■ DATA SHOWN ■
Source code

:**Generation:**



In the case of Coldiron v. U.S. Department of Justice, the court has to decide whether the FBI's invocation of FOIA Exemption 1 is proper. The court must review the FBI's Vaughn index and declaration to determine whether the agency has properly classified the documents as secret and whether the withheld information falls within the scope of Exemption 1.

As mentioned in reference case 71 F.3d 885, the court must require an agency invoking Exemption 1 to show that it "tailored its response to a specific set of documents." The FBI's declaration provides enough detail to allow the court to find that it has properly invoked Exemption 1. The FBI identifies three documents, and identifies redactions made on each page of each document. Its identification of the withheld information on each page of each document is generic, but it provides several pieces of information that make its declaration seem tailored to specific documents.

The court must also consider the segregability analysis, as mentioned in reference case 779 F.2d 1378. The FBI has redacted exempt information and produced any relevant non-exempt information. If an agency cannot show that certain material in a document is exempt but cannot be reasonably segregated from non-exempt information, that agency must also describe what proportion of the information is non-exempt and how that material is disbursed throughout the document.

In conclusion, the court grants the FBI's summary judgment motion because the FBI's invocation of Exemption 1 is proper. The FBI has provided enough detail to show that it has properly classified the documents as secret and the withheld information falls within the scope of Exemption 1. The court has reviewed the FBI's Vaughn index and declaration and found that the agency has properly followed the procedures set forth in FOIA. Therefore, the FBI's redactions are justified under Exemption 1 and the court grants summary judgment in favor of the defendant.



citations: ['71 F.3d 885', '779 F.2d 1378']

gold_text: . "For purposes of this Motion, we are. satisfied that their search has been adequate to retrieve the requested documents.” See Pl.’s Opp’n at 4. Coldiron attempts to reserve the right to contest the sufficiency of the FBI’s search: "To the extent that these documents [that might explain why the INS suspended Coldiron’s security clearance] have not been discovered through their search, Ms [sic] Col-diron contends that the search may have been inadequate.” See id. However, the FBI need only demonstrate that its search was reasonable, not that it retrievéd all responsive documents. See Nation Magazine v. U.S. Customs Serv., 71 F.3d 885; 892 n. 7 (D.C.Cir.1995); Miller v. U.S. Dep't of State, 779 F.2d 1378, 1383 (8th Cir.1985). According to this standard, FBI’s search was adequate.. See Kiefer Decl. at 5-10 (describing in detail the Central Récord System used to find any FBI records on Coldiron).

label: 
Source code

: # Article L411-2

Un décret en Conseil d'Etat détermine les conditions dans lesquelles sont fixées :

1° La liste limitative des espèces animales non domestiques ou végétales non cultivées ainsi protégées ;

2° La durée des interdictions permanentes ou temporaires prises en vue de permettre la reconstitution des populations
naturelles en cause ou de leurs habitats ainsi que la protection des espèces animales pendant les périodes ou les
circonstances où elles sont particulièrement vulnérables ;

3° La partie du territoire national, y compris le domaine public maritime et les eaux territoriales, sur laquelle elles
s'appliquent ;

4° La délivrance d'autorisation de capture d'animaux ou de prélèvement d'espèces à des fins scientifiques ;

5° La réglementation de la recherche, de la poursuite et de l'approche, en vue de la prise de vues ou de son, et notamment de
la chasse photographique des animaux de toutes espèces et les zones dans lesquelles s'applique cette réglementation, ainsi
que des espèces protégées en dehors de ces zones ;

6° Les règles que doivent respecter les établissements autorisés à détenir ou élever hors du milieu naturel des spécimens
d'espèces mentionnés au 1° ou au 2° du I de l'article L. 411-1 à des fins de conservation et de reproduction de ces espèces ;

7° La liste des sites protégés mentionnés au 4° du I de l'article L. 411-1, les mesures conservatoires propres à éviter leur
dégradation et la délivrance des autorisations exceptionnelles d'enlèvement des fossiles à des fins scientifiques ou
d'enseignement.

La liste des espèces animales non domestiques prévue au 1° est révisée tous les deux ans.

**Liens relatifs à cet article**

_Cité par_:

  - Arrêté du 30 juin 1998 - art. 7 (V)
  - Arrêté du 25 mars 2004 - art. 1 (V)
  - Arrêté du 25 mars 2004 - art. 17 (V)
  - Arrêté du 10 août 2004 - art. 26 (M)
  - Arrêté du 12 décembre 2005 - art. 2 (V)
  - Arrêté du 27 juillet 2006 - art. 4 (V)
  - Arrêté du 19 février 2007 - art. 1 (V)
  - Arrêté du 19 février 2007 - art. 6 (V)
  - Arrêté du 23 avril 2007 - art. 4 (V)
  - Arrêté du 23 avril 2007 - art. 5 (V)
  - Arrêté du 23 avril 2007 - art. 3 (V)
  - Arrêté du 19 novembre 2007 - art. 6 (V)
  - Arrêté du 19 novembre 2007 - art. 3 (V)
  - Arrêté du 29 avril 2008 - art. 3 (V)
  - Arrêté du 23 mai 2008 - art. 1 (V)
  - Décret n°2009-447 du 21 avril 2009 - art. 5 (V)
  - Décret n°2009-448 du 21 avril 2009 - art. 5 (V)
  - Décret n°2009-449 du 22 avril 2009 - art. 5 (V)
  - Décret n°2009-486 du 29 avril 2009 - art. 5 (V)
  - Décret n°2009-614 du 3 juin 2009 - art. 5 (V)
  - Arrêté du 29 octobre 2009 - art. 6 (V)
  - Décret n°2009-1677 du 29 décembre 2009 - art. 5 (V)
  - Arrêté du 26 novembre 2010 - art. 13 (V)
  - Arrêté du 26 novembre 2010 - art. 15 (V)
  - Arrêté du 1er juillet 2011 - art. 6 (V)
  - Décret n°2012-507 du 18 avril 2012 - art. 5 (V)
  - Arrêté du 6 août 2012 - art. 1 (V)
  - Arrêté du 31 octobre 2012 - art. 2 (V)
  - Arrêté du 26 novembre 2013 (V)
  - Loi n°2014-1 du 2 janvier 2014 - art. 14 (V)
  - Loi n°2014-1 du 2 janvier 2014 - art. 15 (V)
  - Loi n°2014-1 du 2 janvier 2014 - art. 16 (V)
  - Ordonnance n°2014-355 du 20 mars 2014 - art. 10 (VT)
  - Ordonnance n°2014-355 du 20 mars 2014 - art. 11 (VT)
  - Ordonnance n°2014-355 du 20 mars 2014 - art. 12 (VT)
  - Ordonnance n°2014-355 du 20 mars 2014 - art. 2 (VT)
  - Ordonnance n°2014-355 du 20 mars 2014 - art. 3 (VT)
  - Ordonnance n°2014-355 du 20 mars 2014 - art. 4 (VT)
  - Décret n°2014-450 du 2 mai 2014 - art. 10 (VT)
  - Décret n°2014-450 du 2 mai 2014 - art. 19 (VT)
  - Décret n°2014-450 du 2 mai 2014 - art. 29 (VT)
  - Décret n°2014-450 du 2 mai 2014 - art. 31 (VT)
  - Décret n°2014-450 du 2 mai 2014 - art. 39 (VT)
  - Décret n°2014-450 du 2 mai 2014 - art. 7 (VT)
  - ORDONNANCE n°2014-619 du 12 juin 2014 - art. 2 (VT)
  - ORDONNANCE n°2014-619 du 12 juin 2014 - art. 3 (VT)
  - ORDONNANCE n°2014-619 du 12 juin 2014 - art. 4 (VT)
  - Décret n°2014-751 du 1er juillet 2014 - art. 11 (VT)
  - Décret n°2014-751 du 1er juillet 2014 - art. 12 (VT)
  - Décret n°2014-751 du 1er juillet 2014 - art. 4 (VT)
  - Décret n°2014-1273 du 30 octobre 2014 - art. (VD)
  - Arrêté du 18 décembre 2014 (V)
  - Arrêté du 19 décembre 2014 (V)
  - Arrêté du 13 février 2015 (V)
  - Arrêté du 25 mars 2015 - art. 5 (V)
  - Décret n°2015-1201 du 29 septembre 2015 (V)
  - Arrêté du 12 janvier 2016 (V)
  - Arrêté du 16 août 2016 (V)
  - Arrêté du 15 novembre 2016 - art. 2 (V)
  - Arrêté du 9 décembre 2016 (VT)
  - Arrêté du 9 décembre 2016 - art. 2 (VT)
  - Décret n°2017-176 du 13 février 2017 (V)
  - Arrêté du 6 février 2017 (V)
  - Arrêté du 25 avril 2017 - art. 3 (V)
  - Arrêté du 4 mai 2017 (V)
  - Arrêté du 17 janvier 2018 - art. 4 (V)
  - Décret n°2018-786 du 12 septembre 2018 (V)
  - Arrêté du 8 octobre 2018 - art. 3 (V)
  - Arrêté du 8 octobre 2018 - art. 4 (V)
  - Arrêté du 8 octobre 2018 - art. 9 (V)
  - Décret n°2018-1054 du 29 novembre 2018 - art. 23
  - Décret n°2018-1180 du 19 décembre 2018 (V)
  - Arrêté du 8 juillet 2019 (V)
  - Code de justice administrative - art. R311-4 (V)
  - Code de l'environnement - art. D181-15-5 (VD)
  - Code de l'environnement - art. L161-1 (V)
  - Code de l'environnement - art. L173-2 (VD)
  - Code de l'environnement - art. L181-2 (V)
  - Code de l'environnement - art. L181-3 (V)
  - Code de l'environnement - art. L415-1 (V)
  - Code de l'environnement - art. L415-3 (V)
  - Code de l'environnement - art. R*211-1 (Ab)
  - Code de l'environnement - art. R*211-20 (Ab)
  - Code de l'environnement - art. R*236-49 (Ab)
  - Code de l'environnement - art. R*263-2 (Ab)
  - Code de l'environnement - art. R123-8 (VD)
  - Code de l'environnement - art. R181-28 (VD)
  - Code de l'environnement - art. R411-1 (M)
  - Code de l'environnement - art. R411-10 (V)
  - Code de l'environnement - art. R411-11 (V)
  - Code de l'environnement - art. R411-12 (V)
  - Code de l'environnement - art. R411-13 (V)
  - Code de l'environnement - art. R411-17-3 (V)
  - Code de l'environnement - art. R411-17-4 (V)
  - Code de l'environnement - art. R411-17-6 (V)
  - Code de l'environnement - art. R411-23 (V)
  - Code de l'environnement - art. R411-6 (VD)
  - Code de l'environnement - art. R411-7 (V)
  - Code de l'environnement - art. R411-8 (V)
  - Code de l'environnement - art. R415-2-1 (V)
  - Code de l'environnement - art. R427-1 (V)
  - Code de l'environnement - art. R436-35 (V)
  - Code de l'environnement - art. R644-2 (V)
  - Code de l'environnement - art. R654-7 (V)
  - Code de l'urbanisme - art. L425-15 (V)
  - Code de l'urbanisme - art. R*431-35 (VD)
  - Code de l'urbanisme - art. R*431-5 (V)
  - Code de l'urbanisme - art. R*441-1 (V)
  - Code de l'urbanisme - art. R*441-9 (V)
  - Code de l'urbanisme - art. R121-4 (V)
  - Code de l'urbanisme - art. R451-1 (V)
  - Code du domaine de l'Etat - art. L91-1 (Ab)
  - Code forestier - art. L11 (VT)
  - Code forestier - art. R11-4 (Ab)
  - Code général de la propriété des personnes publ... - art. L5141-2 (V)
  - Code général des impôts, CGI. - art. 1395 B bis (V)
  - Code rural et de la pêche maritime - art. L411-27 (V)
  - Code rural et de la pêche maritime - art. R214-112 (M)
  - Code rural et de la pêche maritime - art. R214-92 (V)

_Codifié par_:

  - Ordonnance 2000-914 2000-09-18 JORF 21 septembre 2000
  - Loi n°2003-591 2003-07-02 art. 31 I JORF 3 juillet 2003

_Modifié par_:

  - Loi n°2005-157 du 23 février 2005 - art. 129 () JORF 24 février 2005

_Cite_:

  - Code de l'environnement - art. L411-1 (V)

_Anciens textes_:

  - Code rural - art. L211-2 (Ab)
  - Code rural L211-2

■ AIM OF THE TASK ■
Whenever the word "protégées" shows up in a line above, copy that line.

■ SOLUTION FOR THIS PROBLEM ■
1° La liste limitative des espèces animales non domestiques ou végétales non cultivées ainsi protégées ;
que des espèces protégées en dehors de ces zones ;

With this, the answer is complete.